(Collection entries)
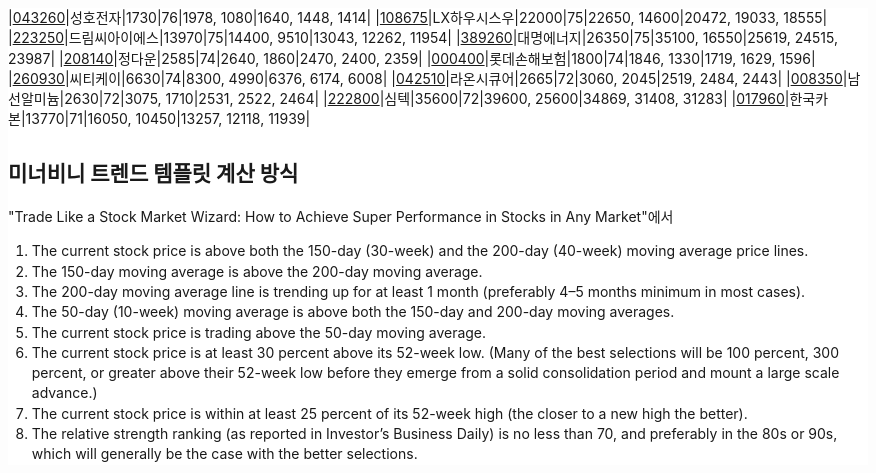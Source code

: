 |[043260](https://finance.daum.net/quotes/A043260)|성호전자|1730|76|1978, 1080|1640, 1448, 1414|
|[108675](https://finance.daum.net/quotes/A108675)|LX하우시스우|22000|75|22650, 14600|20472, 19033, 18555|
|[223250](https://finance.daum.net/quotes/A223250)|드림씨아이에스|13970|75|14400, 9510|13043, 12262, 11954|
|[389260](https://finance.daum.net/quotes/A389260)|대명에너지|26350|75|35100, 16550|25619, 24515, 23987|
|[208140](https://finance.daum.net/quotes/A208140)|정다운|2585|74|2640, 1860|2470, 2400, 2359|
|[000400](https://finance.daum.net/quotes/A000400)|롯데손해보험|1800|74|1846, 1330|1719, 1629, 1596|
|[260930](https://finance.daum.net/quotes/A260930)|씨티케이|6630|74|8300, 4990|6376, 6174, 6008|
|[042510](https://finance.daum.net/quotes/A042510)|라온시큐어|2665|72|3060, 2045|2519, 2484, 2443|
|[008350](https://finance.daum.net/quotes/A008350)|남선알미늄|2630|72|3075, 1710|2531, 2522, 2464|
|[222800](https://finance.daum.net/quotes/A222800)|심텍|35600|72|39600, 25600|34869, 31408, 31283|
|[017960](https://finance.daum.net/quotes/A017960)|한국카본|13770|71|16050, 10450|13257, 12118, 11939|

## 미너비니 트렌드 템플릿 계산 방식

"Trade Like a Stock Market Wizard: How to Achieve Super Performance in Stocks in Any Market"에서

 1. The current stock price is above both the 150-day (30-week) and the 200-day (40-week) moving average price lines.
 1. The 150-day moving average is above the 200-day moving average.
 1. The 200-day moving average line is trending up for at least 1 month (preferably 4–5 months minimum in most cases).
 1. The 50-day (10-week) moving average is above both the 150-day and 200-day moving averages.
 1. The current stock price is trading above the 50-day moving average.
 1. The current stock price is at least 30 percent above its 52-week low. (Many of the best selections will be 100 percent, 300 percent, or greater above their 52-week low before they emerge from a solid consolidation period and mount a large scale advance.)
 1. The current stock price is within at least 25 percent of its 52-week high (the closer to a new high the better).
 1. The relative strength ranking (as reported in Investor’s Business Daily) is no less than 70, and preferably in the 80s or 90s, which will generally be the case with the better selections.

- [What you have to do] Copy all the records above exactly, but leave out the pictures.

- [The completed task]
Source code

: |[043260](https://finance.daum.net/quotes/A043260)|성호전자|1730|76|1978, 1080|1640, 1448, 1414|
|[108675](https://finance.daum.net/quotes/A108675)|LX하우시스우|22000|75|22650, 14600|20472, 19033, 18555|
|[223250](https://finance.daum.net/quotes/A223250)|드림씨아이에스|13970|75|14400, 9510|13043, 12262, 11954|
|[389260](https://finance.daum.net/quotes/A389260)|대명에너지|26350|75|35100, 16550|25619, 24515, 23987|
|[208140](https://finance.daum.net/quotes/A208140)|정다운|2585|74|2640, 1860|2470, 2400, 2359|
|[000400](https://finance.daum.net/quotes/A000400)|롯데손해보험|1800|74|1846, 1330|1719, 1629, 1596|
|[260930](https://finance.daum.net/quotes/A260930)|씨티케이|6630|74|8300, 4990|6376, 6174, 6008|
|[042510](https://finance.daum.net/quotes/A042510)|라온시큐어|2665|72|3060, 2045|2519, 2484, 2443|
|[008350](https://finance.daum.net/quotes/A008350)|남선알미늄|2630|72|3075, 1710|2531, 2522, 2464|
|[222800](https://finance.daum.net/quotes/A222800)|심텍|35600|72|39600, 25600|34869, 31408, 31283|
|[017960](https://finance.daum.net/quotes/A017960)|한국카본|13770|71|16050, 10450|13257, 12118, 11939|

## 미너비니 트렌드 템플릿 계산 방식

"Trade Like a Stock Market Wizard: How to Achieve Super Performance in Stocks in Any Market"에서

 1. The current stock price is above both the 150-day (30-week) and the 200-day (40-week) moving average price lines.
 1. The 150-day moving average is above the 200-day moving average.
 1. The 200-day moving average line is trending up for at least 1 month (preferably 4–5 months minimum in most cases).
 1. The 50-day (10-week) moving average is above both the 150-day and 200-day moving averages.
 1. The current stock price is trading above the 50-day moving average.
 1. The current stock price is at least 30 percent above its 52-week low. (Many of the best selections will be 100 percent, 300 percent, or greater above their 52-week low before they emerge from a solid consolidation period and mount a large scale advance.)
 1. The current stock price is within at least 25 percent of its 52-week high (the closer to a new high the better).
 1. The relative strength ranking (as reported in Investor’s Business Daily) is no less than 70, and preferably in the 80s or 90s, which will generally be the case with the better selections.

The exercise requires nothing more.